Tuesday, August 05, 2008

Python: Memory Conservation Tip: Temporary dbms

A dbm is an on disk hash mapping from strings to strings. The shelve module is a simple wrapper around the anydbm module that takes care of pickling the values. It's nice because it mimics the dict API so well. It's simple and useful. However, one thing that isn't so simple is trying to use a temporary file for the dbm.

The problem is that shelve uses anydb which uses whichdb. When you create a temporary file securely, it hands you an open file handle. There's no secure way to get a temporary file that isn't opened yet. Since the file already exists, whichdb tries to figure out what format it uses. Since it doesn't contain anything yet, you get a big explosion.

The solution is to use a temporary directory. The next question is, how do you make sure that temporary directory gets cleaned up without reams of code? Well, just like with temporary files, you can delete the temporary directory even if your code still has an open file handle referencing a file in the temporary directory.
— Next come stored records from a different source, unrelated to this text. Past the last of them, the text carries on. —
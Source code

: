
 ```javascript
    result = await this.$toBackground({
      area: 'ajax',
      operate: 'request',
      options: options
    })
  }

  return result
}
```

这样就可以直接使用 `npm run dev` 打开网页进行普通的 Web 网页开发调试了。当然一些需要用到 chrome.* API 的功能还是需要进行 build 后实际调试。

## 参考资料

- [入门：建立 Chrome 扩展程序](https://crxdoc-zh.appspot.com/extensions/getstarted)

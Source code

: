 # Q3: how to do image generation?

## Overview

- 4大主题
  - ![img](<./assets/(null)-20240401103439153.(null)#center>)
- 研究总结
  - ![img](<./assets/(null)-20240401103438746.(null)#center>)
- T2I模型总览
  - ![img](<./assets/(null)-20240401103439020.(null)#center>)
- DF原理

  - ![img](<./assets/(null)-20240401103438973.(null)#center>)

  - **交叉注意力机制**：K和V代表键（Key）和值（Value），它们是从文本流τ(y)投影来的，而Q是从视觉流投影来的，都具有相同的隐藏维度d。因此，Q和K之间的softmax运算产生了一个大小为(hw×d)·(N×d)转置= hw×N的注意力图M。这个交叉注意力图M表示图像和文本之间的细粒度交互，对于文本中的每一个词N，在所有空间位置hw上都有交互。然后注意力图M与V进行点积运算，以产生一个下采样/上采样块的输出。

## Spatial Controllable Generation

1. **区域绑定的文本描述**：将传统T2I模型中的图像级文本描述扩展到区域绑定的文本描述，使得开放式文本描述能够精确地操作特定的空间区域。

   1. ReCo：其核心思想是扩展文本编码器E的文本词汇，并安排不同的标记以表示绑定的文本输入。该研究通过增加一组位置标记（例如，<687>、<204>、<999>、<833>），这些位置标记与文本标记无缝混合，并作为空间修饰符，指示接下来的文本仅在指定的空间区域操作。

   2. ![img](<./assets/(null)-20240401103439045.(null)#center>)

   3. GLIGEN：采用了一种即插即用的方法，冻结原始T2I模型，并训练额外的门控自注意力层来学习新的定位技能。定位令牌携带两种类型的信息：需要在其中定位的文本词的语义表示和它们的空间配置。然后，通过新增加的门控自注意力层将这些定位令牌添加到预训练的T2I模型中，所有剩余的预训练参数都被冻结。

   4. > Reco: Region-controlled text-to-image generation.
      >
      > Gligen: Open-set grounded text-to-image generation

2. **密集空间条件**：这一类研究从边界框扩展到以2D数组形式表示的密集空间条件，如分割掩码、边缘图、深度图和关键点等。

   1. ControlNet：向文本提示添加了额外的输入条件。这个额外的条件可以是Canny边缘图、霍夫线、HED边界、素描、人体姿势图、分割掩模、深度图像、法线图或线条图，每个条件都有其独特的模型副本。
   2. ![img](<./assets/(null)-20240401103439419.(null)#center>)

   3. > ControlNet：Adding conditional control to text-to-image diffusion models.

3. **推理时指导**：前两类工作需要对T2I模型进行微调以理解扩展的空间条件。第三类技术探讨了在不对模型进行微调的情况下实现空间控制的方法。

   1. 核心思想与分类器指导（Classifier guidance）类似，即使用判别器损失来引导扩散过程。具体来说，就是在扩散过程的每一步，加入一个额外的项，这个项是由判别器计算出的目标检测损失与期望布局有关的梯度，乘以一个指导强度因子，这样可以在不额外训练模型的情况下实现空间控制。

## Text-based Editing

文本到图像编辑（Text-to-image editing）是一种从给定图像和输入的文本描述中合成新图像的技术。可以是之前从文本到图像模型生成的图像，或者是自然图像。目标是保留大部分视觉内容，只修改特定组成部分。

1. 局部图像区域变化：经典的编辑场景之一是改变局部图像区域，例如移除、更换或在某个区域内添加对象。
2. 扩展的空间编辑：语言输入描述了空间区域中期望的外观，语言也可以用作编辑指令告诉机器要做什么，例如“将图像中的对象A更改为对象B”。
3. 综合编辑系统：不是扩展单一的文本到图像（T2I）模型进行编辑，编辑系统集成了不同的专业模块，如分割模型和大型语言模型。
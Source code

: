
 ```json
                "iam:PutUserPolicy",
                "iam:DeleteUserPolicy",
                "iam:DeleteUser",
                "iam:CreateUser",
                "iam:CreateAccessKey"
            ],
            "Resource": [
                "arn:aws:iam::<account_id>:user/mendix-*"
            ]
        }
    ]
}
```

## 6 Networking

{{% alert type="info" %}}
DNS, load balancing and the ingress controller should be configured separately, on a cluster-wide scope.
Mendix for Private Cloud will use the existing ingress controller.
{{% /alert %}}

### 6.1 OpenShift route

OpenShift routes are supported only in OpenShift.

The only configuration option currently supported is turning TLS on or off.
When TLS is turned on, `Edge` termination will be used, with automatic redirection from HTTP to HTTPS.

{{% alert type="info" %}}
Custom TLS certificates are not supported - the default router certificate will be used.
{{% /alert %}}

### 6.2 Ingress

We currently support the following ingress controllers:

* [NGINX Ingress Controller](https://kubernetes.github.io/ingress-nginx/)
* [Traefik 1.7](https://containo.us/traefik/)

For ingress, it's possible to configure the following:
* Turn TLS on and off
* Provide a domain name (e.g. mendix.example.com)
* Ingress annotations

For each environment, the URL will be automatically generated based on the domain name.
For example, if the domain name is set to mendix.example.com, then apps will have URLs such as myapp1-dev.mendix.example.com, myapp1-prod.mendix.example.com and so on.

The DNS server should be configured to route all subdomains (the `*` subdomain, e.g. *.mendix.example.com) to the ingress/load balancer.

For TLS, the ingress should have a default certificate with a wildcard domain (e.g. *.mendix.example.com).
Don't ya just love UNIX ;)

Here's some code:
import os
import shelve
import shutil
from tempfile import mkdtemp

tmpd = mkdtemp('', 'myprogram-')
filename = os.path.join(tmpd, 'mydbm')
dbm = shelve.open(filename, flag='n')
# I can continue to use dbm for as long as I'd like.
On my system, the shelve module ends up using the dbm module which creates two files. Furthermore, my tests end up exercising this code in four different places. Despite all of that, since the tmpd is removed immediately, no matter how fast I type ls -l, I never even see the directory ;)


Anonymous said...

Nice trick, but it won't work in windows.

Shannon -jj Behrens said...

What is this "windows" thing you refer to? ;)